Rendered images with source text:
=== Section Start ===

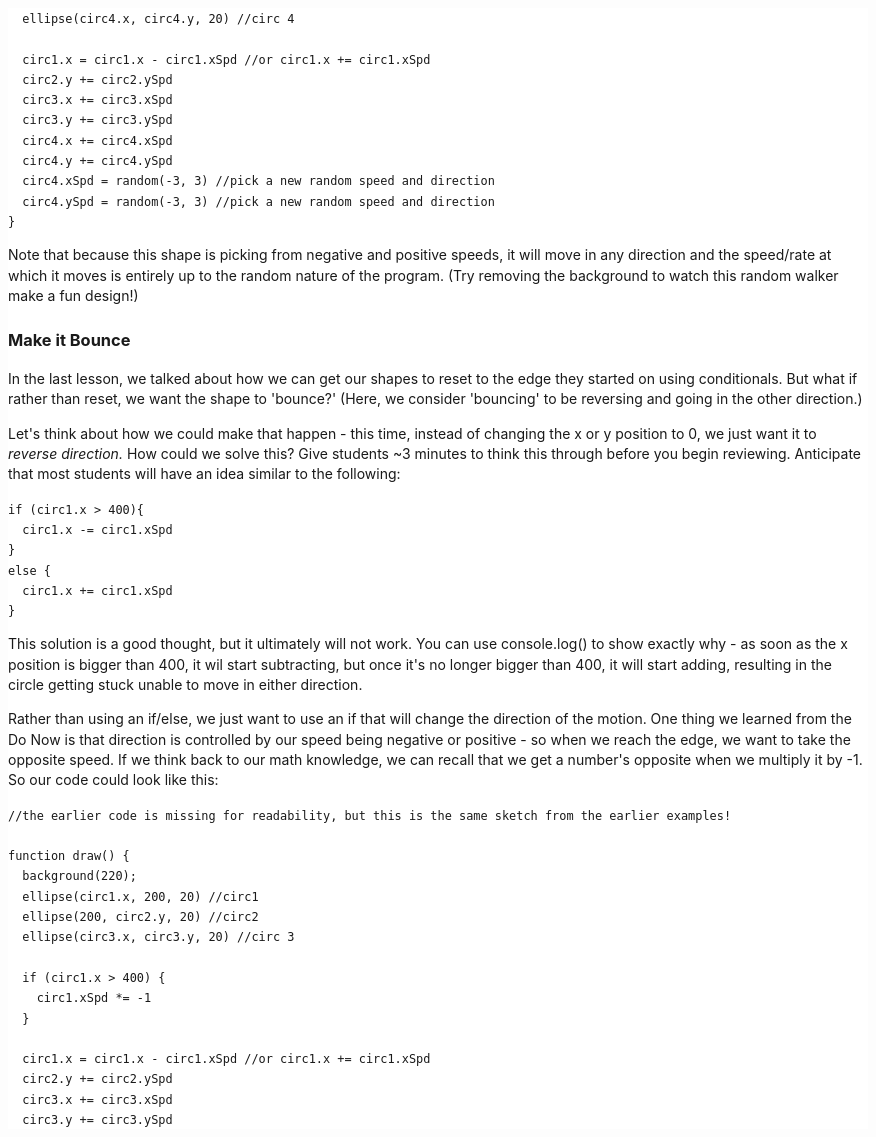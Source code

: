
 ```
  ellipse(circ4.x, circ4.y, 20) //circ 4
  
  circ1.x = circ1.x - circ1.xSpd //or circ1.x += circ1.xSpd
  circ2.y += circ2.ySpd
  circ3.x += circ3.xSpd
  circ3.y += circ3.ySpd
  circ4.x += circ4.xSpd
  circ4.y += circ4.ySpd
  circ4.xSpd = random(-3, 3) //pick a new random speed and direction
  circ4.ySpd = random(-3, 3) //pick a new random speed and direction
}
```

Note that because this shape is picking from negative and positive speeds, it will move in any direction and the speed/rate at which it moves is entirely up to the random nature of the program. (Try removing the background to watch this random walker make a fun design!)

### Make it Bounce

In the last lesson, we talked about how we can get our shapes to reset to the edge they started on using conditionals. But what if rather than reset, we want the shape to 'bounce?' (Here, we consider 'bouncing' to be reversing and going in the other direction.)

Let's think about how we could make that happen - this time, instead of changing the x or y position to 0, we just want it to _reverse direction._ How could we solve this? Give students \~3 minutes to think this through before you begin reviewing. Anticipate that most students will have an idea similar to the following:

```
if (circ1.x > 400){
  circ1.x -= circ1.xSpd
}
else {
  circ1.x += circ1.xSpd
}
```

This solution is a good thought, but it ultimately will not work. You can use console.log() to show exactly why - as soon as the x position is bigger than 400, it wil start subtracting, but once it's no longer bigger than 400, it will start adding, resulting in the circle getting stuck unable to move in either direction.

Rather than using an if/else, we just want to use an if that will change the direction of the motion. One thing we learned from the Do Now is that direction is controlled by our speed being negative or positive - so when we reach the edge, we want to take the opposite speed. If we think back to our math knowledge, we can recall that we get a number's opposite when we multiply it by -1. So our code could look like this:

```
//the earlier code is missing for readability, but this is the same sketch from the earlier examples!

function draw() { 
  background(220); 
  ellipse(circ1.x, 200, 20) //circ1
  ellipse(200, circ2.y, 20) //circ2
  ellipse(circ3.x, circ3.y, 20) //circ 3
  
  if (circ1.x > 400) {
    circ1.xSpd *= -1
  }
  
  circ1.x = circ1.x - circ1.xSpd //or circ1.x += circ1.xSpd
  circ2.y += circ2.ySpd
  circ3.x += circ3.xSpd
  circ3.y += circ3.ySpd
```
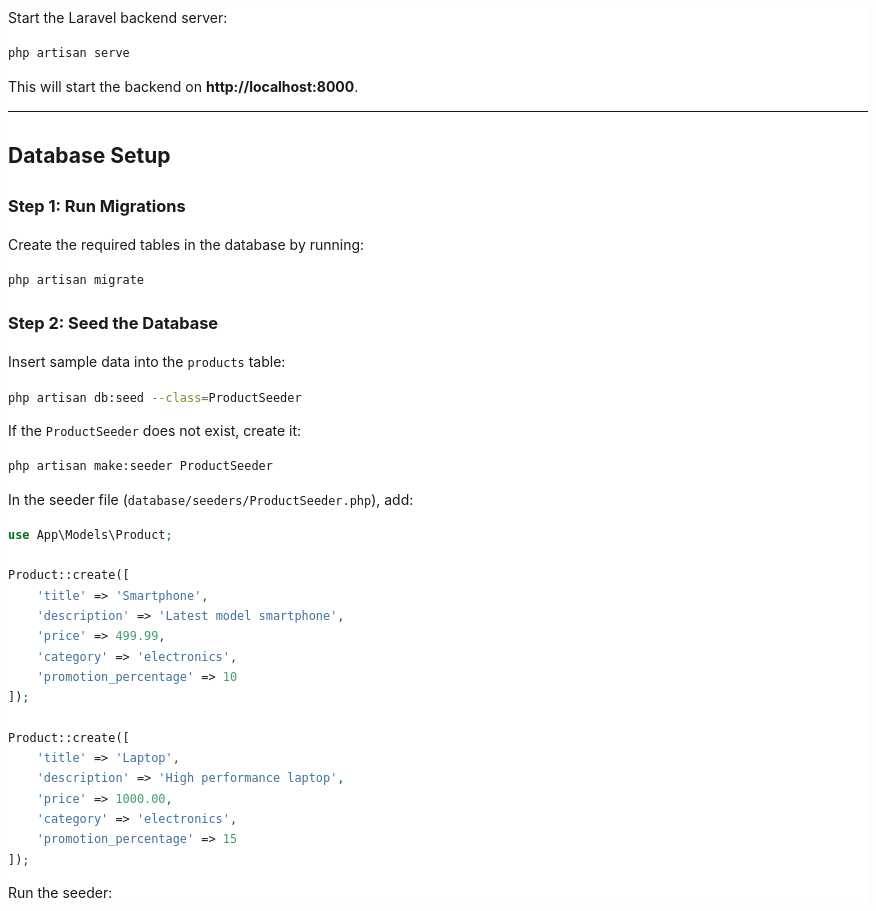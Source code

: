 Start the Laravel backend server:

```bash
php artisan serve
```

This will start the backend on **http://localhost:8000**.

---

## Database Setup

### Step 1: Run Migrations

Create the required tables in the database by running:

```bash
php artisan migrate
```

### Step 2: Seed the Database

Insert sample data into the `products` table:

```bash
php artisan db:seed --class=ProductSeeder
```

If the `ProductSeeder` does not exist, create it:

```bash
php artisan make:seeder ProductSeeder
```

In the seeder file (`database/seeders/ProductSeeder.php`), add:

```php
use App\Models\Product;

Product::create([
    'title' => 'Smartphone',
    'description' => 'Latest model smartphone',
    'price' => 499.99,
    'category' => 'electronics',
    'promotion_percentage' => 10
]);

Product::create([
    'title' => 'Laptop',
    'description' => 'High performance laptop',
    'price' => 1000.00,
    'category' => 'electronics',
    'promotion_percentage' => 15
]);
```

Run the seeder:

=== Section End ===
=== Section Start ===

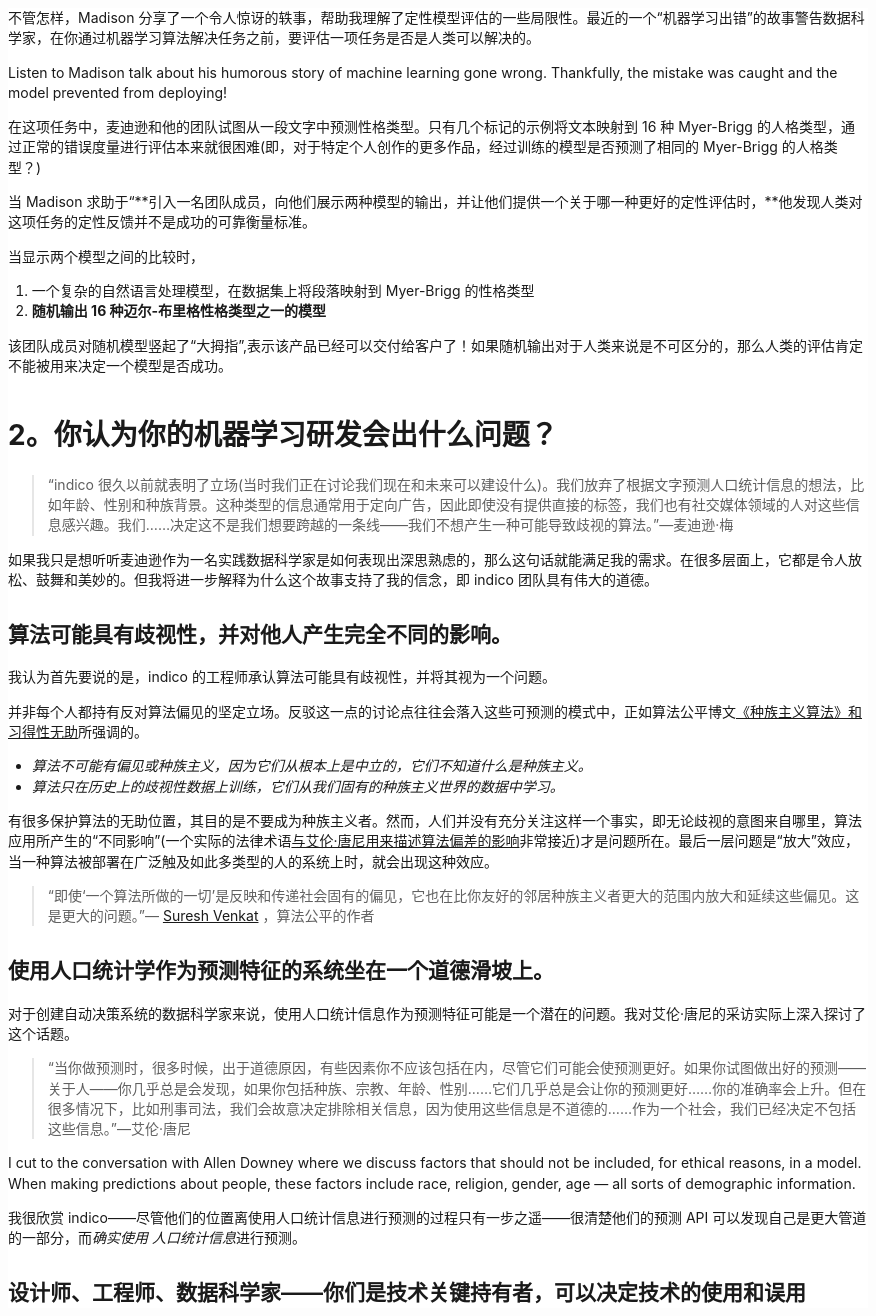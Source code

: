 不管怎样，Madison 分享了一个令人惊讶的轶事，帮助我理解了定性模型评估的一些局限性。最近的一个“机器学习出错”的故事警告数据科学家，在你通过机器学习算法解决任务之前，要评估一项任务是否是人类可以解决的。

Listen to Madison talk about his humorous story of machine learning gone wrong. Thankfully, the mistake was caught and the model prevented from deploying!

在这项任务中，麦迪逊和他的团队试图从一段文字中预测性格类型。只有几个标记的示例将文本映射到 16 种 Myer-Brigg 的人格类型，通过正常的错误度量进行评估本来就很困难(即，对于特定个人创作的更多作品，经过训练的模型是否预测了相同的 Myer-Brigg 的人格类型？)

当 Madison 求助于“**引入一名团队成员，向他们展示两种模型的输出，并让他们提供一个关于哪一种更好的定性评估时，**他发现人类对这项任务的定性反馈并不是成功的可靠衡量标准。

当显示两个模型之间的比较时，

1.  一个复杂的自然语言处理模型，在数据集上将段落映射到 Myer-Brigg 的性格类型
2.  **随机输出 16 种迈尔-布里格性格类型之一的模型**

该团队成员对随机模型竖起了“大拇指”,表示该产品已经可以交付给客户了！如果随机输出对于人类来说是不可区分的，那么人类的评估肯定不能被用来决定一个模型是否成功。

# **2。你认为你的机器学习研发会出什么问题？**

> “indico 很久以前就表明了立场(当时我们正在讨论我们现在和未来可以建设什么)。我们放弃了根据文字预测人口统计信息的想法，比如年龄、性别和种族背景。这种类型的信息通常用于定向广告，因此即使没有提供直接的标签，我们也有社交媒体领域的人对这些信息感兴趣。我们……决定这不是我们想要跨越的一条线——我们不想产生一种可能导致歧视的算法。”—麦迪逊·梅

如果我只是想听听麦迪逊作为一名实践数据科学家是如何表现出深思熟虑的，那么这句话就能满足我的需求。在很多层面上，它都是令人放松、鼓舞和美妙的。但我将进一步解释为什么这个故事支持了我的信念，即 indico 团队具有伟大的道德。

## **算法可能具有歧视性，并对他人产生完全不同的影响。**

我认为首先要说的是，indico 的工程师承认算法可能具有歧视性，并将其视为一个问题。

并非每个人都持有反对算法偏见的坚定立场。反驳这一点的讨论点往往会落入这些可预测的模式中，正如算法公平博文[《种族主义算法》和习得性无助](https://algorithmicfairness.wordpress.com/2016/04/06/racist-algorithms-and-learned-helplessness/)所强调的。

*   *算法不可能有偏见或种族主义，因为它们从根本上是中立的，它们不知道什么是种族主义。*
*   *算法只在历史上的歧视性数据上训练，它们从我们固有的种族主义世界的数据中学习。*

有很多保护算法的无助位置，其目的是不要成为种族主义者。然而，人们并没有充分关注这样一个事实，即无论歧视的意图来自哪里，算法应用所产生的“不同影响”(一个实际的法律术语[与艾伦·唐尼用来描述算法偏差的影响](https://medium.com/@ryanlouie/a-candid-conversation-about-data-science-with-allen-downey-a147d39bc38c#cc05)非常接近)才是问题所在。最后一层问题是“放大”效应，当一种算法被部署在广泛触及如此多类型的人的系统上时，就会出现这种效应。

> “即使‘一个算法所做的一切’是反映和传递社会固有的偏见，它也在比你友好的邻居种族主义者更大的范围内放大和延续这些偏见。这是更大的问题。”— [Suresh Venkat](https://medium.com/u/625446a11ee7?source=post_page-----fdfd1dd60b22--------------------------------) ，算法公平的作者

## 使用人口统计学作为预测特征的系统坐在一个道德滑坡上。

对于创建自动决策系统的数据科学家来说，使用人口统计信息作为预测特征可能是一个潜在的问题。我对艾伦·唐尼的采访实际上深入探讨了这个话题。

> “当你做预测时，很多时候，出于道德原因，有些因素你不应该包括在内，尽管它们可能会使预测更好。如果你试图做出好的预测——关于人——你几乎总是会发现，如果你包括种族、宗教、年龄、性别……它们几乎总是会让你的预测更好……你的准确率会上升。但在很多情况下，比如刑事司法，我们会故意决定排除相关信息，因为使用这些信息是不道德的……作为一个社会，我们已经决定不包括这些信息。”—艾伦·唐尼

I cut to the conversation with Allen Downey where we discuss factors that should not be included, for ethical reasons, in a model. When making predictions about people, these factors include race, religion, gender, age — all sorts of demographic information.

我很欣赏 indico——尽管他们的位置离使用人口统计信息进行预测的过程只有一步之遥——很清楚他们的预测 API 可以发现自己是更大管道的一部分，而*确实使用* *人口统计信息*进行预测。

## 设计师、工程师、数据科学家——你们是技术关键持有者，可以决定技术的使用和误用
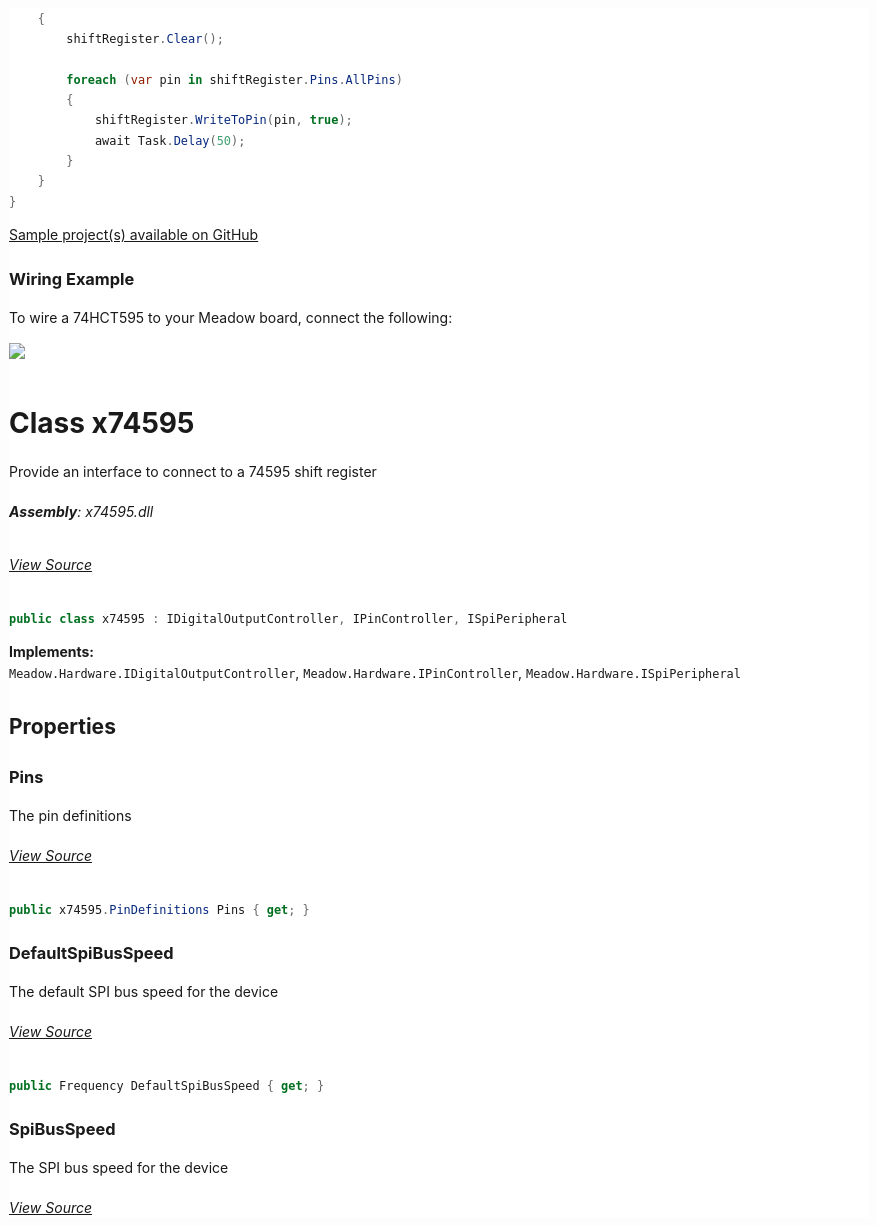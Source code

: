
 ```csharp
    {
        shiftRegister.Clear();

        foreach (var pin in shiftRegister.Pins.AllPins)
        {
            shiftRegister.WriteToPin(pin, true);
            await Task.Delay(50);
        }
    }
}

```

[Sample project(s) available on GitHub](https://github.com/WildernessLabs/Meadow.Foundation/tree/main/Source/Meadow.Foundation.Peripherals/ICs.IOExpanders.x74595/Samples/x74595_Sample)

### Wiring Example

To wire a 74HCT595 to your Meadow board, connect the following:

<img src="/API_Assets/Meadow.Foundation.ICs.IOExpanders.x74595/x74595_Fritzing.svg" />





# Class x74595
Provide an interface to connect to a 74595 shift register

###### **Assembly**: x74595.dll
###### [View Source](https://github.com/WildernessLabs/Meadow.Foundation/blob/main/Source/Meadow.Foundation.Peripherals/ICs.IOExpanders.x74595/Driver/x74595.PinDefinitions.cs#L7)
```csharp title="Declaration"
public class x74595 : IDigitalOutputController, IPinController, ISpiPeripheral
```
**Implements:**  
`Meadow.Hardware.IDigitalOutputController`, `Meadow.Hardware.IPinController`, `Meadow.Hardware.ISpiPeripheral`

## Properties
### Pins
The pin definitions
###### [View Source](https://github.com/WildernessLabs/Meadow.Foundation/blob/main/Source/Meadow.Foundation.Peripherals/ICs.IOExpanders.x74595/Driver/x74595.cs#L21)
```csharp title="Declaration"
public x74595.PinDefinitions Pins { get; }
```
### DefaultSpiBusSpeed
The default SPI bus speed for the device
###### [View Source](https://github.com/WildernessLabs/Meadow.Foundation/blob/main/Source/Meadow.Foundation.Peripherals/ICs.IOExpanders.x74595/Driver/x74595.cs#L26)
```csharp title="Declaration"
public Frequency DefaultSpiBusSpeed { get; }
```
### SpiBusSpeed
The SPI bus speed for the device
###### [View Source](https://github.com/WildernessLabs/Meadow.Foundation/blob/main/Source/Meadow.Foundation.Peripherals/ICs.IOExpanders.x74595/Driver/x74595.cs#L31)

=== Section End ===
=== Section Start ===

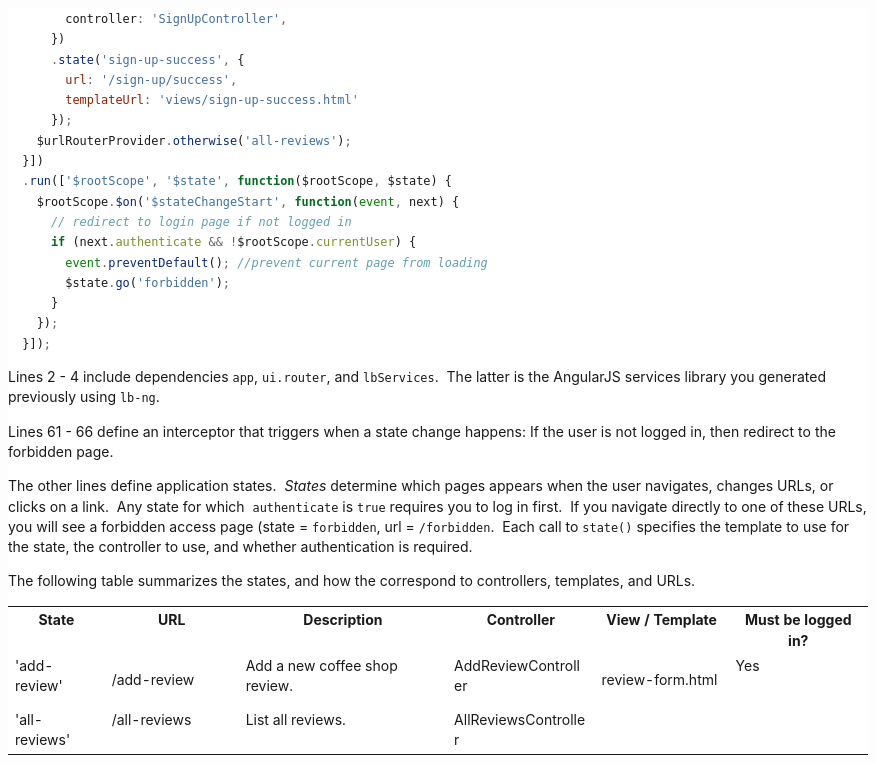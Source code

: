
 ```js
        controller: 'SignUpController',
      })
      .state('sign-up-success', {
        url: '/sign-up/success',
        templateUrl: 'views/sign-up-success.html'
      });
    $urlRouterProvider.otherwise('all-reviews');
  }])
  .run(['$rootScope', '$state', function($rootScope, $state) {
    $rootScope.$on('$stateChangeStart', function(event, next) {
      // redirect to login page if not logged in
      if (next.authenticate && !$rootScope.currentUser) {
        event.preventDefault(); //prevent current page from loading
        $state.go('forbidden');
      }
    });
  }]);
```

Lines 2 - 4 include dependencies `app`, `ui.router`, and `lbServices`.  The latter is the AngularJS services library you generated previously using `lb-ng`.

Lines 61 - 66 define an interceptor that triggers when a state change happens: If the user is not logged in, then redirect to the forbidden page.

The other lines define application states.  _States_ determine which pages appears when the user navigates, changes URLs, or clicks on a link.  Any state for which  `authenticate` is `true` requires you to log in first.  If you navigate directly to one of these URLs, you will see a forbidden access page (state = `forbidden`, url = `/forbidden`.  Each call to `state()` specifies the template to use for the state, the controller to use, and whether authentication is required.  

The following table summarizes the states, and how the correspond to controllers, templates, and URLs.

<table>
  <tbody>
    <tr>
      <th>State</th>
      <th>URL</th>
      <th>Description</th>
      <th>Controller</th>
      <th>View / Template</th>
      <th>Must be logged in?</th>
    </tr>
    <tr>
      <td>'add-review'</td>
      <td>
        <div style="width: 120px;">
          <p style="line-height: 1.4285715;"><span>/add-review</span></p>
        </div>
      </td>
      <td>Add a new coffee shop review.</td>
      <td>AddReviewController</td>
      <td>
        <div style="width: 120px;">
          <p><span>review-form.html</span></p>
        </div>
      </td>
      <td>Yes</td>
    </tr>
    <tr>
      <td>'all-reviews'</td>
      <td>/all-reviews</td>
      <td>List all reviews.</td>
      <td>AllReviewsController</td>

=== Section End ===

> **Problem to work on**:
Among the lines of the preceding data, which ones hold the word "these"? List them.

> **Solution to this task**:
I cut to the conversation with Allen Downey where we discuss factors that should not be included, for ethical reasons, in a model. When making predictions about people, these factors include race, religion, gender, age — all sorts of demographic information.
The other lines define application states.  _States_ determine which pages appears when the user navigates, changes URLs, or clicks on a link.  Any state for which  `authenticate` is `true` requires you to log in first.  If you navigate directly to one of these URLs, you will see a forbidden access page (state = `forbidden`, url = `/forbidden`.  Each call to `state()` specifies the template to use for the state, the controller to use, and whether authentication is required.  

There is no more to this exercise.